# [DATASET EXCERPTS]
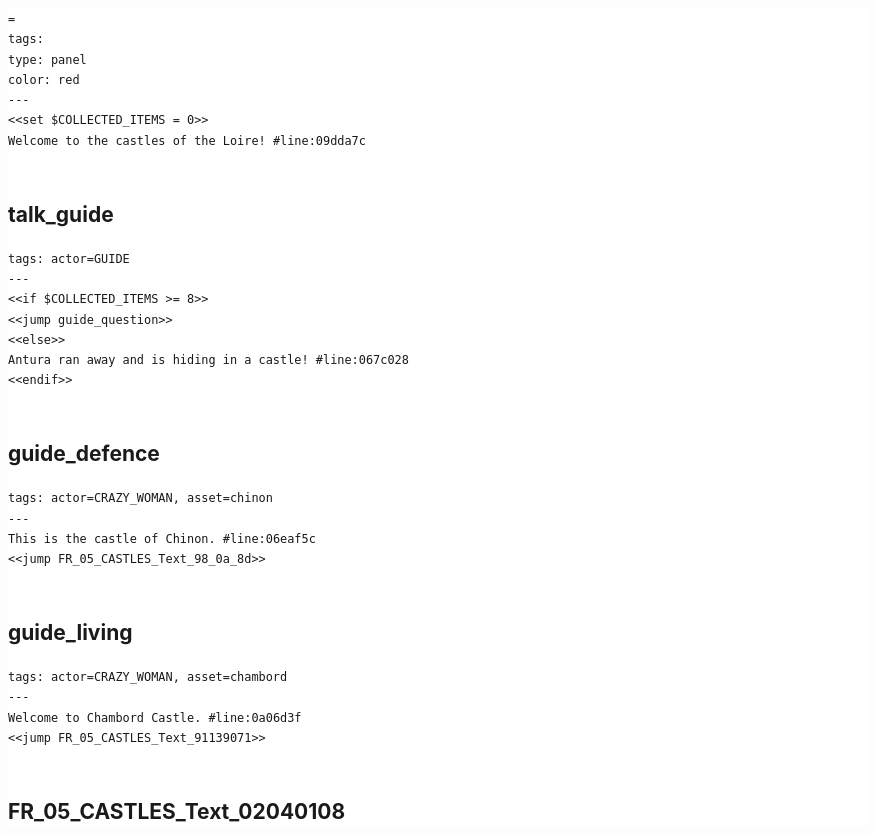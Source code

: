 <div class="yarn-node" data-title="init"><pre class="yarn-code" style="--node-color:red"><code><span class="yarn-header-dim">=</span>
<span class="yarn-header-dim">tags:</span>
<span class="yarn-header-dim">type: panel</span>
<span class="yarn-header-dim">color: red</span>
<span class="yarn-header-dim">---</span>
<span class="yarn-cmd">&lt;&lt;set $COLLECTED_ITEMS = 0&gt;&gt;</span>
<span class="yarn-line">Welcome to the castles of the Loire! <span class="yarn-meta">#line:09dda7c </span></span>

</code></pre></div>

<a id="ys-node-talk-guide"></a>
## talk_guide

<div class="yarn-node" data-title="talk_guide"><pre class="yarn-code"><code><span class="yarn-header-dim">tags: actor=GUIDE</span>
<span class="yarn-header-dim">---</span>
&lt;&lt;if $COLLECTED_ITEMS &gt;= 8&gt;&gt;
<span class="yarn-cmd">&lt;&lt;jump guide_question&gt;&gt;</span>
<span class="yarn-cmd">&lt;&lt;else&gt;&gt;</span>
<span class="yarn-line">Antura ran away and is hiding in a castle! <span class="yarn-meta">#line:067c028 </span></span>
<span class="yarn-cmd">&lt;&lt;endif&gt;&gt;</span>

</code></pre></div>

<a id="ys-node-guide-defence"></a>
## guide_defence

<div class="yarn-node" data-title="guide_defence"><pre class="yarn-code"><code><span class="yarn-header-dim">tags: actor=CRAZY_WOMAN, asset=chinon</span>
<span class="yarn-header-dim">---</span>
<span class="yarn-line">This is the castle of Chinon. <span class="yarn-meta">#line:06eaf5c </span></span>
<span class="yarn-cmd">&lt;&lt;jump FR_05_CASTLES_Text_98_0a_8d&gt;&gt;</span>

</code></pre></div>

<a id="ys-node-guide-living"></a>
## guide_living

<div class="yarn-node" data-title="guide_living"><pre class="yarn-code"><code><span class="yarn-header-dim">tags: actor=CRAZY_WOMAN, asset=chambord</span>
<span class="yarn-header-dim">---</span>
<span class="yarn-line">Welcome to Chambord Castle. <span class="yarn-meta">#line:0a06d3f </span></span>
<span class="yarn-cmd">&lt;&lt;jump FR_05_CASTLES_Text_91139071&gt;&gt;</span>

</code></pre></div>

<a id="ys-node-fr-05-castles-text-02040108"></a>
## FR_05_CASTLES_Text_02040108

# [ASSIGNMENT]
Whenever the string "meta" shows up in a line above, copy that line.

# [THE COMPLETED TASK]
<span class="yarn-line">Welcome to the castles of the Loire! <span class="yarn-meta">#line:09dda7c </span></span>
<span class="yarn-line">Antura ran away and is hiding in a castle! <span class="yarn-meta">#line:067c028 </span></span>
<span class="yarn-line">This is the castle of Chinon. <span class="yarn-meta">#line:06eaf5c </span></span>
<span class="yarn-line">Welcome to Chambord Castle. <span class="yarn-meta">#line:0a06d3f </span></span>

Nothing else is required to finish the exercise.